Line by line, set down all the data below exactly, omitting any picture.

++++++

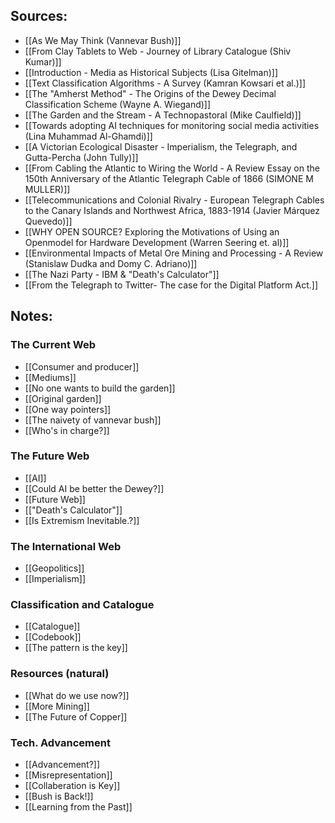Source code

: ## Sources: 
- [[As We May Think (Vannevar Bush)]]
- [[From Clay Tablets to Web - Journey of Library Catalogue (Shiv Kumar)]]
- [[Introduction - Media as Historical Subjects (Lisa Gitelman)]]
- [[Text Classification Algorithms - A Survey (Kamran Kowsari et al.)]]
- [[The "Amherst Method" - The Origins of the Dewey Decimal Classification Scheme (Wayne A. Wiegand)]]
- [[The Garden and the Stream - A Technopastoral (Mike Caulfield)]]
- [[Towards adopting AI techniques for monitoring social media activities (Lina Muhammad Al-Ghamdi)]]
- [[A Victorian Ecological Disaster - Imperialism, the Telegraph, and Gutta-Percha (John Tully)]]
- [[From Cabling the Atlantic to Wiring the World - A Review Essay on the 150th Anniversary of the Atlantic Telegraph Cable of 1866 (SIMONE M MULLER)]]
- [[Telecommunications and Colonial Rivalry - European Telegraph Cables to the Canary Islands and Northwest Africa, 1883-1914 (Javier Márquez Quevedo)]]
- [[WHY OPEN SOURCE? Exploring the Motivations of Using an Openmodel for Hardware Development (Warren Seering et. al)]]
- [[Environmental Impacts of Metal Ore Mining and Processing - A Review (Stanislaw Dudka and Domy C. Adriano)]]
- [[The Nazi Party - IBM & "Death's Calculator"]]
- [[From the Telegraph to Twitter- The case for the Digital Platform Act.]]


## Notes:
### The Current Web
- [[Consumer and producer]]
- [[Mediums]]
- [[No one wants to build the garden]]
- [[Original garden]]
- [[One way pointers]]
- [[The naivety of vannevar bush]]
- [[Who's in charge?]]

### The Future Web
- [[AI]]
- [[Could AI be better the Dewey?]]
- [[Future Web]]
- [["Death's Calculator"]]
- [[Is Extremism Inevitable.?]]

### The International Web
- [[Geopolitics]]
- [[Imperialism]]

### Classification and Catalogue
- [[Catalogue]]
- [[Codebook]]
- [[The pattern is the key]]

### Resources (natural)
- [[What do we use now?]]
- [[More Mining]]
- [[The Future of Copper]]

### Tech. Advancement
- [[Advancement?]]
- [[Misrepresentation]]
- [[Collaberation is Key]]
- [[Bush is Back!]]
- [[Learning from the Past]]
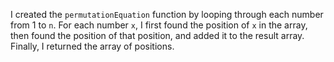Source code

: I created the `permutationEquation` function by looping through each number from 1 to `n`. For each number `x`, I first found the position of `x` in the array, then found the position of that position, and added it to the result array. Finally, I returned the array of positions.
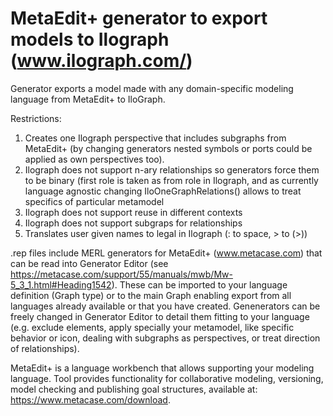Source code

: # MetaEdit+ generator to export models to Ilograph (www.ilograph.com/)

Generator exports a model made with any domain-specific modeling language from MetaEdit+ to IloGraph. 

Restrictions: 
1) Creates one Ilograph perspective that includes subgraphs from MetaEdit+ (by changing generators nested symbols or ports could be applied as own perspectives too).
2) Ilograph does not support n-ary relationships so generators force them to be binary (first role is taken as from role in Ilograph, and as currently language agnostic changing IloOneGraphRelations() allows to treat specifics of particular metamodel
3) Ilograph does not support reuse in different contexts
4) Ilograph does not support subgraps for relationships
5) Translates user given names to legal in Ilograph (: to space, > to (>))

.rep files include MERL generators for MetaEdit+ (www.metacase.com) that can be read into Generator Editor (see https://metacase.com/support/55/manuals/mwb/Mw-5_3_1.html#Heading1542). These can be imported to your language definition (Graph type) or to the main Graph enabling export from all languages already available or that you have created. Genenerators can be freely changed in Generator Editor to detail them fitting to your language (e.g. exclude elements, apply specially your metamodel, like specific behavior or icon, dealing with subgraphs as perspectives, or treat direction of relationships).

MetaEdit+ is a language workbench that allows supporting your modeling language. Tool provides functionality for collaborative modeling, versioning, model checking and publishing goal structures, available at: https://www.metacase.com/download.
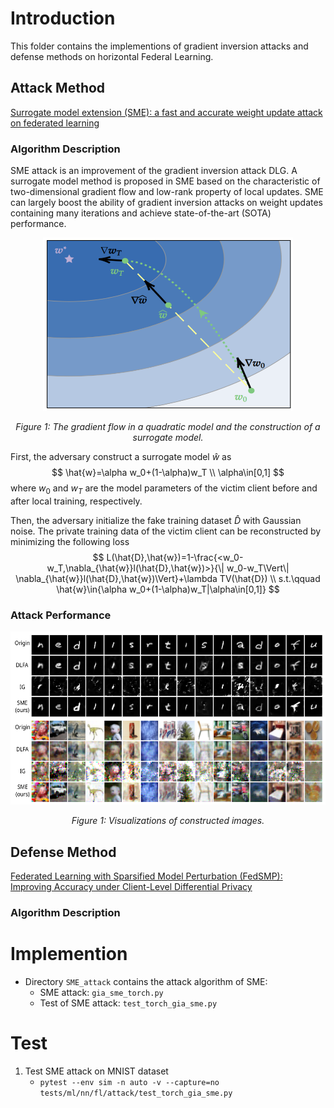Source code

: # Introduction

This folder contains the implementions of gradient inversion attacks and defense methods on horizontal Federal Learning.

## Attack Method

[Surrogate model extension (SME): a fast and accurate weight update attack on federated learning](https://dl.acm.org/doi/abs/10.5555/3618408.3620229)

### Algorithm Description

SME attack is an improvement of the gradient inversion attack DLG. A surrogate model method is proposed in SME based on the characteristic of two-dimensional gradient flow and low-rank property of local updates. SME can largely boost the ability of gradient inversion attacks on weight updates containing many iterations and achieve state-of-the-art (SOTA) performance.

<p align="center">
    <img width="400" height="277" src="./figs/gradientflow.png" alt>
</p>
<p align="center">
    <em>Figure 1: The gradient flow in a quadratic model and the construction of a surrogate model. </em>
</p>

First, the adversary construct a surrogate model $\hat{w}$ as
$$
\hat{w}=\alpha w_0+(1-\alpha)w_T \\
\alpha\in[0,1]
$$
where $w_0$ and $w_T$ are the model parameters of the victim client before and after local training, respectively. 

Then, the adversary initialize the fake training dataset $\hat{D}$ with Gaussian noise. The private training data of the victim client can be reconstructed by minimizing the following loss
$$
L(\hat{D},\hat{w})=1-\frac{<w_0-w_T,\nabla_{\hat{w}}l(\hat{D},\hat{w})>}{\| w_0-w_T\Vert\| \nabla_{\hat{w}}l(\hat{D},\hat{w})\Vert}+\lambda TV(\hat{D}) \\
s.t.\qquad \hat{w}\in{\alpha w_0+(1-\alpha)w_T|\alpha\in[0,1]}
$$

### Attack Performance

<p align="center">
    <img width="600" height="277" src="./figs/attackperformance.png" alt>
</p>
<p align="center">
    <em>Figure 1: Visualizations of constructed images. </em>
</p>

## Defense Method

[Federated Learning with Sparsified Model Perturbation (FedSMP): Improving Accuracy under Client-Level Differential Privacy](https://ieeexplore.ieee.org/abstract/document/10360319/)

### Algorithm Description



# Implemention

- Directory `SME_attack` contains the attack algorithm of SME:
  - SME attack: `gia_sme_torch.py`
  - Test of SME attack: `test_torch_gia_sme.py`

# Test

1. Test SME attack on MNIST dataset
    - `pytest --env sim -n auto -v --capture=no tests/ml/nn/fl/attack/test_torch_gia_sme.py`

++++++

• WRITTEN SOLUTION
Source code

: ## Sources: 
- [[As We May Think (Vannevar Bush)]]
- [[From Clay Tablets to Web - Journey of Library Catalogue (Shiv Kumar)]]
- [[Introduction - Media as Historical Subjects (Lisa Gitelman)]]
- [[Text Classification Algorithms - A Survey (Kamran Kowsari et al.)]]
- [[The "Amherst Method" - The Origins of the Dewey Decimal Classification Scheme (Wayne A. Wiegand)]]
- [[The Garden and the Stream - A Technopastoral (Mike Caulfield)]]
- [[Towards adopting AI techniques for monitoring social media activities (Lina Muhammad Al-Ghamdi)]]
- [[A Victorian Ecological Disaster - Imperialism, the Telegraph, and Gutta-Percha (John Tully)]]
- [[From Cabling the Atlantic to Wiring the World - A Review Essay on the 150th Anniversary of the Atlantic Telegraph Cable of 1866 (SIMONE M MULLER)]]
- [[Telecommunications and Colonial Rivalry - European Telegraph Cables to the Canary Islands and Northwest Africa, 1883-1914 (Javier Márquez Quevedo)]]
- [[WHY OPEN SOURCE? Exploring the Motivations of Using an Openmodel for Hardware Development (Warren Seering et. al)]]
- [[Environmental Impacts of Metal Ore Mining and Processing - A Review (Stanislaw Dudka and Domy C. Adriano)]]
- [[The Nazi Party - IBM & "Death's Calculator"]]
- [[From the Telegraph to Twitter- The case for the Digital Platform Act.]]


## Notes:
### The Current Web
- [[Consumer and producer]]
- [[Mediums]]
- [[No one wants to build the garden]]
- [[Original garden]]
- [[One way pointers]]
- [[The naivety of vannevar bush]]
- [[Who's in charge?]]

### The Future Web
- [[AI]]
- [[Could AI be better the Dewey?]]
- [[Future Web]]
- [["Death's Calculator"]]
- [[Is Extremism Inevitable.?]]

### The International Web
- [[Geopolitics]]
- [[Imperialism]]

### Classification and Catalogue
- [[Catalogue]]
- [[Codebook]]
- [[The pattern is the key]]

### Resources (natural)
- [[What do we use now?]]
- [[More Mining]]
- [[The Future of Copper]]

### Tech. Advancement
- [[Advancement?]]
- [[Misrepresentation]]
- [[Collaberation is Key]]
- [[Bush is Back!]]
- [[Learning from the Past]]
Source code

: I created the `permutationEquation` function by looping through each number from 1 to `n`. For each number `x`, I first found the position of `x` in the array, then found the position of that position, and added it to the result array. Finally, I returned the array of positions.
Source code

: # MetaEdit+ generator to export models to Ilograph (www.ilograph.com/)

Generator exports a model made with any domain-specific modeling language from MetaEdit+ to IloGraph. 

Restrictions: 
1) Creates one Ilograph perspective that includes subgraphs from MetaEdit+ (by changing generators nested symbols or ports could be applied as own perspectives too).
2) Ilograph does not support n-ary relationships so generators force them to be binary (first role is taken as from role in Ilograph, and as currently language agnostic changing IloOneGraphRelations() allows to treat specifics of particular metamodel
3) Ilograph does not support reuse in different contexts
4) Ilograph does not support subgraps for relationships
5) Translates user given names to legal in Ilograph (: to space, > to (>))

.rep files include MERL generators for MetaEdit+ (www.metacase.com) that can be read into Generator Editor (see https://metacase.com/support/55/manuals/mwb/Mw-5_3_1.html#Heading1542). These can be imported to your language definition (Graph type) or to the main Graph enabling export from all languages already available or that you have created. Genenerators can be freely changed in Generator Editor to detail them fitting to your language (e.g. exclude elements, apply specially your metamodel, like specific behavior or icon, dealing with subgraphs as perspectives, or treat direction of relationships).

MetaEdit+ is a language workbench that allows supporting your modeling language. Tool provides functionality for collaborative modeling, versioning, model checking and publishing goal structures, available at: https://www.metacase.com/download.
Source code

: # Introduction

This folder contains the implementions of gradient inversion attacks and defense methods on horizontal Federal Learning.

## Attack Method

[Surrogate model extension (SME): a fast and accurate weight update attack on federated learning](https://dl.acm.org/doi/abs/10.5555/3618408.3620229)

### Algorithm Description

SME attack is an improvement of the gradient inversion attack DLG. A surrogate model method is proposed in SME based on the characteristic of two-dimensional gradient flow and low-rank property of local updates. SME can largely boost the ability of gradient inversion attacks on weight updates containing many iterations and achieve state-of-the-art (SOTA) performance.

<p align="center">
    <img width="400" height="277" src="./figs/gradientflow.png" alt>
</p>
<p align="center">
    <em>Figure 1: The gradient flow in a quadratic model and the construction of a surrogate model. </em>
</p>

First, the adversary construct a surrogate model $\hat{w}$ as
$$
\hat{w}=\alpha w_0+(1-\alpha)w_T \\
\alpha\in[0,1]
$$
where $w_0$ and $w_T$ are the model parameters of the victim client before and after local training, respectively. 

Then, the adversary initialize the fake training dataset $\hat{D}$ with Gaussian noise. The private training data of the victim client can be reconstructed by minimizing the following loss
$$
L(\hat{D},\hat{w})=1-\frac{<w_0-w_T,\nabla_{\hat{w}}l(\hat{D},\hat{w})>}{\| w_0-w_T\Vert\| \nabla_{\hat{w}}l(\hat{D},\hat{w})\Vert}+\lambda TV(\hat{D}) \\
s.t.\qquad \hat{w}\in{\alpha w_0+(1-\alpha)w_T|\alpha\in[0,1]}
$$

### Attack Performance

<p align="center">
    <img width="600" height="277" src="./figs/attackperformance.png" alt>
</p>
<p align="center">
    <em>Figure 1: Visualizations of constructed images. </em>
</p>

## Defense Method

[Federated Learning with Sparsified Model Perturbation (FedSMP): Improving Accuracy under Client-Level Differential Privacy](https://ieeexplore.ieee.org/abstract/document/10360319/)

### Algorithm Description



# Implemention

- Directory `SME_attack` contains the attack algorithm of SME:
  - SME attack: `gia_sme_torch.py`
  - Test of SME attack: `test_torch_gia_sme.py`

# Test

1. Test SME attack on MNIST dataset
    - `pytest --env sim -n auto -v --capture=no tests/ml/nn/fl/attack/test_torch_gia_sme.py`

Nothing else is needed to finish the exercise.